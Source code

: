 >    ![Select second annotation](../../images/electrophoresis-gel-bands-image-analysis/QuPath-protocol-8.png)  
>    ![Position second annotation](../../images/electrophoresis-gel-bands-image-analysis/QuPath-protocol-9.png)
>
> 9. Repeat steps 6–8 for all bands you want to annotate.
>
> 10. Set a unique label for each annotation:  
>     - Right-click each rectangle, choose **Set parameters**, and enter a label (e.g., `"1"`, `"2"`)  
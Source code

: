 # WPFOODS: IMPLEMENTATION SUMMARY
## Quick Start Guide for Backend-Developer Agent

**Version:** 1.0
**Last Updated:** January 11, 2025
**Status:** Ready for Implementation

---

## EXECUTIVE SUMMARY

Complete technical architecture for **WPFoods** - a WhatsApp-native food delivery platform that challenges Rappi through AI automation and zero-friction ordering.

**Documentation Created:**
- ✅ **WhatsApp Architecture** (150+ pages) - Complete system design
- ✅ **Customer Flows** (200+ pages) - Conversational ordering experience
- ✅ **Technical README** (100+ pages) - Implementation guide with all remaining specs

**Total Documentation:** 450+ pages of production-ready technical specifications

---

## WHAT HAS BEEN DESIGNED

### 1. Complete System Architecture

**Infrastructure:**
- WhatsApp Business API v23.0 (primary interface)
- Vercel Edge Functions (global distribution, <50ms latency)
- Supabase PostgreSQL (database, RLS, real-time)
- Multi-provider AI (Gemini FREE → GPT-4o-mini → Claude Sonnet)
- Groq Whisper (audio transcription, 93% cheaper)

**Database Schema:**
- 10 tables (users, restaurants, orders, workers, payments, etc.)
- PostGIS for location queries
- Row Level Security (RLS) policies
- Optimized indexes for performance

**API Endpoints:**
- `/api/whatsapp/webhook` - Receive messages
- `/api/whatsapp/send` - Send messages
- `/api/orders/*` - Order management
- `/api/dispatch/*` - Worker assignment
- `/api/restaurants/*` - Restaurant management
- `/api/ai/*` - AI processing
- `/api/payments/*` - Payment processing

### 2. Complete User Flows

☆ ☆ ☆ ☆

*What this task involves*. Print, please, the lines from the first line of the material through the line that contains "## EXECUTIVE SUMMARY", exactly as written and with nothing added.

*Written reply*.
Source code

: >    ![Select second annotation](../../images/electrophoresis-gel-bands-image-analysis/QuPath-protocol-8.png)  
>    ![Position second annotation](../../images/electrophoresis-gel-bands-image-analysis/QuPath-protocol-9.png)
>
> 9. Repeat steps 6–8 for all bands you want to annotate.
>
> 10. Set a unique label for each annotation:  
>     - Right-click each rectangle, choose **Set parameters**, and enter a label (e.g., `"1"`, `"2"`)  
Source code

: # WPFOODS: IMPLEMENTATION SUMMARY
## Quick Start Guide for Backend-Developer Agent

**Version:** 1.0
**Last Updated:** January 11, 2025
**Status:** Ready for Implementation

---

## EXECUTIVE SUMMARY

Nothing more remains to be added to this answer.